→ **What is required**
Please transcribe the data exactly as shown, skipping the images.

→ **Study material**
· · · · ·

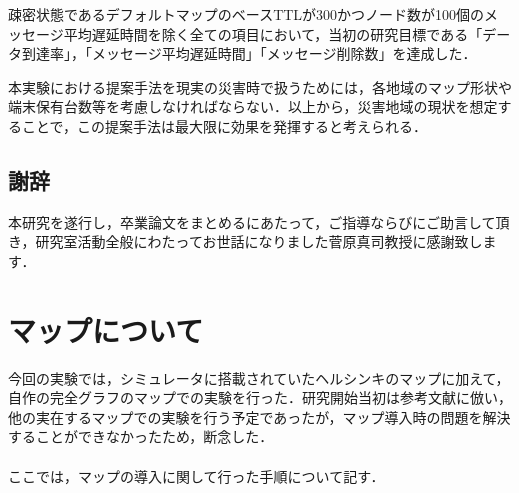 \documentclass[11pt]{icsthesis}
\begin{document}
疎密状態であるデフォルトマップのベースTTLが300かつノード数が100個のメッセージ平均遅延時間を除く全ての項目において，当初の研究目標である「データ到達率」，「メッセージ平均遅延時間」「メッセージ削除数」を達成した．

本実験における提案手法を現実の災害時で扱うためには，各地域のマップ形状や端末保有台数等を考慮しなければならない．以上から，災害地域の現状を想定することで，この提案手法は最大限に効果を発揮すると考えられる．


\clearpage
\fancyhead[L]{}\fancyhead[R]{}
\renewcommand{\headrulewidth}{0truemm}
\section*{謝辞}
本研究を遂行し，卒業論文をまとめるにあたって，ご指導ならびにご助言して頂き，研究室活動全般にわたってお世話になりました菅原真司教授に感謝致します．

\clearpage
\nocite{*}

\fancyhead[L]{\nouppercase{\small\leftmark}}\fancyhead[R]{}
\renewcommand{\headrulewidth}{0.3truemm}


\clearpage
\fancyhead[L]{\nouppercase{\small\leftmark}}
\fancyhead[R]{\nouppercase{\small\rightmark}}
\fancyfoot[C]{--\ \thepage\ --}
\renewcommand{\headrulewidth}{0.3truemm}
\appendix
\chapter{マップについて}
今回の実験では，シミュレータに搭載されていたヘルシンキのマップに加えて，自作の完全グラフのマップでの実験を行った．研究開始当初は参考文献に倣い，他の実在するマップでの実験を行う予定であったが，マップ導入時の問題を解決することができなかったため，断念した．\\\\
ここでは，マップの導入に関して行った手順について記す．
\end{document}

· · · · ·

→ **Exercise result**
 \documentclass[11pt]{icsthesis}
\begin{document}
疎密状態であるデフォルトマップのベースTTLが300かつノード数が100個のメッセージ平均遅延時間を除く全ての項目において，当初の研究目標である「データ到達率」，「メッセージ平均遅延時間」「メッセージ削除数」を達成した．

本実験における提案手法を現実の災害時で扱うためには，各地域のマップ形状や端末保有台数等を考慮しなければならない．以上から，災害地域の現状を想定することで，この提案手法は最大限に効果を発揮すると考えられる．


\clearpage
\fancyhead[L]{}\fancyhead[R]{}
\renewcommand{\headrulewidth}{0truemm}
\section*{謝辞}
本研究を遂行し，卒業論文をまとめるにあたって，ご指導ならびにご助言して頂き，研究室活動全般にわたってお世話になりました菅原真司教授に感謝致します．

\clearpage
\nocite{*}

\fancyhead[L]{\nouppercase{\small\leftmark}}\fancyhead[R]{}
\renewcommand{\headrulewidth}{0.3truemm}


\clearpage
\fancyhead[L]{\nouppercase{\small\leftmark}}
\fancyhead[R]{\nouppercase{\small\rightmark}}
\fancyfoot[C]{--\ \thepage\ --}
\renewcommand{\headrulewidth}{0.3truemm}
\appendix
\chapter{マップについて}
今回の実験では，シミュレータに搭載されていたヘルシンキのマップに加えて，自作の完全グラフのマップでの実験を行った．研究開始当初は参考文献に倣い，他の実在するマップでの実験を行う予定であったが，マップ導入時の問題を解決することができなかったため，断念した．\\\\
ここでは，マップの導入に関して行った手順について記す．
\end{document}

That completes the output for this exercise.